- Born: 1974 (age 51–52) Ol Lalunga, Narok County, Kenya
- Occupation: Indigenous activist
- Years active: 2005–present
- Organization: Paran Women Group
- Known for: Restoring forests in the Great Rift Valley

= Naiyan Kiplagat =

Kenyan indigenous activist (born 1974)

Naiyan Jebet Kiplagat (born c. 1974) is a Kenyan human rights activist. A member of the Okiek people from the Great Rift Valley, in 2005 she co-founded the Paran Women Group, an indigenous women's group working to address the impact of climate change, patriarchy and poverty on women living in the Mau Forest.

== Personal life ==
Kiplagat was born into an Okiek family living in the Great Rift Valley in southwestern Kenya. She is also connected to the Maasai people through marriage. She lives in Ol Lalunga, a village in Narok County, Kenya, by the Mau Forest, with her four children.

== Activism ==
The Mau Forest has experienced significant deforestation, leading to changes in seasonal rainfall patterns, impacting pastures and livestock. The situation for indigenous communities dependent upon the forest were further impacted by illegal land allocations and land grabs during the presidency of Daniel arap Moi, with women required to walk four kilometres in order to access water.

In 2005, Kiplagat co-founded the Paran Women Group, which advocates for land restoration in the Great Rift Valley. The term paran comes from a Maasai word meaning "come together to assist each other". Based in Ol Lalunga, the group represents 64 Okiek and Maasai women's groups, with over 3000 members working to improve water and food security. Paran originally supported women to make and sell traditional beaded necklaces; it has since developed to assist women to establish tree nurseries to sell trees for reforestation, in addition to constructing and selling environmentally friendly stoves using charcoal briquettes rather than firewood. In addition, Paran helps women to plant vegetables and legumes, keep beehives, and collect medical herbs, as well as establishing communal kitchen gardens.

The Kenyan government granted Paran access to 200 acres of the Maasai Mau Forest block, one of 22 blocks making up the Mau Forest Complex.
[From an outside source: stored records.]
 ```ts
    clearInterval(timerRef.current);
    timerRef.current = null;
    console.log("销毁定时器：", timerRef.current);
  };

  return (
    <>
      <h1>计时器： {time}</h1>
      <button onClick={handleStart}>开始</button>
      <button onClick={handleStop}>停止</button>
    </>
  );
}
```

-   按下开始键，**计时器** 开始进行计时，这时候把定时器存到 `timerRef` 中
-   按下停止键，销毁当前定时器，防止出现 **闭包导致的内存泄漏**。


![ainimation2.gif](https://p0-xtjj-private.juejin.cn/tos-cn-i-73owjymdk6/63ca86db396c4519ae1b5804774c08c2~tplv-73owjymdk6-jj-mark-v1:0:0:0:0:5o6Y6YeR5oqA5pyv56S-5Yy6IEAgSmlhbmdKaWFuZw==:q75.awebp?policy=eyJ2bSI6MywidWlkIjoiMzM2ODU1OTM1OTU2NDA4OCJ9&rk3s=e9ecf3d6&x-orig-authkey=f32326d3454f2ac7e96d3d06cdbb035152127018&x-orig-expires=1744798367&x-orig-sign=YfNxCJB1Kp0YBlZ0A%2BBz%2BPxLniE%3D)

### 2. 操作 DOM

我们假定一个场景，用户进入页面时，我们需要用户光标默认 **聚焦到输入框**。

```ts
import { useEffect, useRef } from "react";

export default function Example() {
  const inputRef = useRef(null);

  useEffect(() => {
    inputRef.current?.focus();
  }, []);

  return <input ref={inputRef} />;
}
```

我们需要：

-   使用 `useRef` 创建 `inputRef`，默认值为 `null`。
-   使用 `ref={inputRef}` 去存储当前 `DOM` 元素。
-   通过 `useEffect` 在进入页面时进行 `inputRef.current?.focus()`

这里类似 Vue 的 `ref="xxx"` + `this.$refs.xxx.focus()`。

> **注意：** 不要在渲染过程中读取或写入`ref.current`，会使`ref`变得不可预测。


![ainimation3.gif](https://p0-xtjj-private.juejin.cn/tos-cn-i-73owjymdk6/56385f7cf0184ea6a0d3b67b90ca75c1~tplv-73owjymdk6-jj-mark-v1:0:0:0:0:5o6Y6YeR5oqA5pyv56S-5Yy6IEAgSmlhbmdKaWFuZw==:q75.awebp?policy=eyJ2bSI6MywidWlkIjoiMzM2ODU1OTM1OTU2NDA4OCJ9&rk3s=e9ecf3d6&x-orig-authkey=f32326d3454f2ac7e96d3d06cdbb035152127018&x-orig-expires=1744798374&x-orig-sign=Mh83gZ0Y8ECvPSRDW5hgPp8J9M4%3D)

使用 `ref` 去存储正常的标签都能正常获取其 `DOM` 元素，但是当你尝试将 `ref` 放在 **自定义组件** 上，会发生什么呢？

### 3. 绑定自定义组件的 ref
It also received 100, 000 USD to restore degraded land in the forest from the Terra Fund. Paran announced plans to plant 150, 000 native trees by 2030.

Kiplagat has criticised patriarchal norms in Kenya that prevent women from taking part in decision-making; she has described the oppression faced by indigenous women due to their gender and ethnicity as a "double marginalisation". Kiplagat supports women being involved in policy-making, budgeting, and planning, to ensure that they are gender-responsive. She recommends the use of indigenous knowledge to address the issue of climate change, and cited Paran's success as demonstrating that indigenous women can lead large-scale environmental restoration provided that they are given financial and technical support.

Kiplagat is a member of the African Indigenous Women Organisation, as well as the Swedish International Agricultural Network Initiative's expert group on drylands agroforestry.

== Recognition ==
In 2019, Kiplagat received the Prize for Women's Creativity in Rural Life from the Women's World Summit Foundation. At the 2023 United Nations Climate Change Conference in Dubai, United Arab Emirates, Kiplagat accepted the Climate Award on behalf of the Paran Women Group in recognition of their "climate-smart agriculture". That same year, Paran won the Gender Just Climate Solutions Award. In 2024, Kiplagat received the Alnoba Indigenous Leader Award.